La Iglesia impone un plan de choque para no perder el control de CajaSur
Cierre de oficinas fuera de Andalucía, venta de inmuebles para reducir el peso del ladrillo, ajuste de plantilla y recorte de gastos
Todo, menos una fusión, que reduciría el peso de la Iglesia, a través del Cabildo de la Catedral de Córdoba, en la entidad financiera andaluza. La cordobesa CajaSur, presidida por el sacerdote Santiago Gómez Sierra, ha presentado al Banco de España un plan de choque para cumplir con la exigencia del supervisor de reducir drásticamente el peso del sector inmobiliario en su balance. De momento, la venta de Prasur y de otras participaciones en inmobiliarias ha resuelto el problema de superar el 20% de tope de concentración de riesgos en el ladrillo. Aunque no se han logrado plusvalías, sí se han liberado dotaciones por deterioro de esos activos, lo que aligera la presión sobre la cuenta de resultados. La operación de ajuste busca también frenar los movimientos de la Junta de Andalucía para integrar a la caja de la Iglesia en una alianza estratégica con las demás cajas andaluzas, o para ser absorbida por la sevillana CajaSol o por la malagueña Unicaja.

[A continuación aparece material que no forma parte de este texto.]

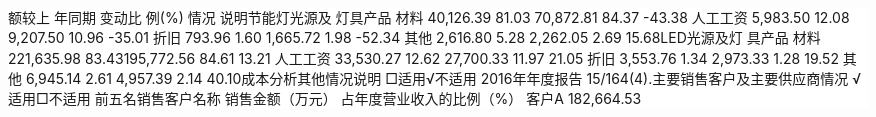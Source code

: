 额较上
年同期
变动比
例(%)
情况
说明节能灯光源及
灯具产品
材料
40,126.39
81.03
70,872.81
84.37
-43.38
人工工资
5,983.50
12.08
9,207.50
10.96
-35.01
折旧
793.96
1.60
1,665.72
1.98
-52.34
其他
2,616.80
5.28
2,262.05
2.69
15.68LED光源及灯
具产品
材料
221,635.98
83.43195,772.56
84.61
13.21
人工工资
33,530.27
12.62
27,700.33
11.97
21.05
折旧
3,553.76
1.34
2,973.33
1.28
19.52
其他
6,945.14
2.61
4,957.39
2.14
40.10成本分析其他情况说明
□适用√不适用
2016年年度报告
15/164(4).主要销售客户及主要供应商情况
√适用□不适用
前五名销售客户名称
销售金额（万元）
占年度营业收入的比例（%）
客户A
182,664.53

Y responde también a una curiosa maniobra. CajaMurcia recibió recientemente una propuesta por parte de un directivo de la entidad cordobesa para explorar la posibilidad de una unión entre ambas. Carlos Egea, presidente de CajaMurcia, se limitó a escucharla. Pero "no hubo ni va a haber nada más", porque la operación no cuenta con el apoyo de la Junta de Andalucía, que tiene capacidad para vetarla. Como fracasó la maniobra, en CajaSur explican que la iniciativa de acercarse a CajaMurcia fue tomada de forma individual por un directivo de CajaSur que en ningún momento contó con el respaldo del consejo (donde se sientan seis sacerdotes en representación de la entidad fundadora de la caja en 1864). "Ha sido una huida hacia adelante de un directivo", explican unas fuentes, aunque otras reconocen que el presidente de CajaSur conocía el paso dado por éste.
Así que toca apretarse el cinturón. El plan de choque presentado al Banco de España contempla reducir gastos, suprimir oficinas (dando marcha atrás al ambicioso plan de expansión desarrollado en los últimos años por Miguel Castillejo) y "redimensionar la plantilla" que como reconocen en la caja cordobesa, desde hace años, se mantiene muy por encima de otras cajas de parecido tamaño.
Dentro del plan de choque ya está prácticamente diseñado el repliegue de la red comercial. Al margen de las oficinas de Madrid, CajaSur dejará al mínimo la presencia en la Comunidad Valenciana y en la Región de Murcia, una de las culpables de la excesiva concentración del ladrillo en la concesión de créditos, y también en Extremadura. Para centrarse en sus mercados tradicionales de Córdoba y Jaén. También se reducirá peso en Málaga, Sevilla y Huelva. No se descarta venta de oficinas (con negocio y empleados) a otras entidades, y destinar los beneficios a dotaciones de la elevada morosidad (7,9% frente al 4,7% del sector).
CajaSur tiene a la venta 530 propiedades inmobiliarias a través de la firma Quermes, de las que 323 son viviendas. En Córdoba hay 138 inmuebles, y casi un centenar están fuera de Andalucía, sobre todo en Madrid y en Badajoz.
Sólo si el plan de choque no diera los frutos deseados, la Iglesia se plantearía otra solución en forma de fusión. La que más gusta es la virtual (integración con mantenimiento de la identidad, autonomía operativa y obra social) con las otras cajas de la Iglesia: Círculo Católico de Burgos y la aragonesa CAI. Pero, además de tener que poner de acuerdo a tres Gobiernos autonómicos (Andalucía, Castilla León y Aragón), no parece que las otras cajas, mucho más pequeñas pero saneadas y sin problemas, tengan muchas ganas de comerse ese marrón.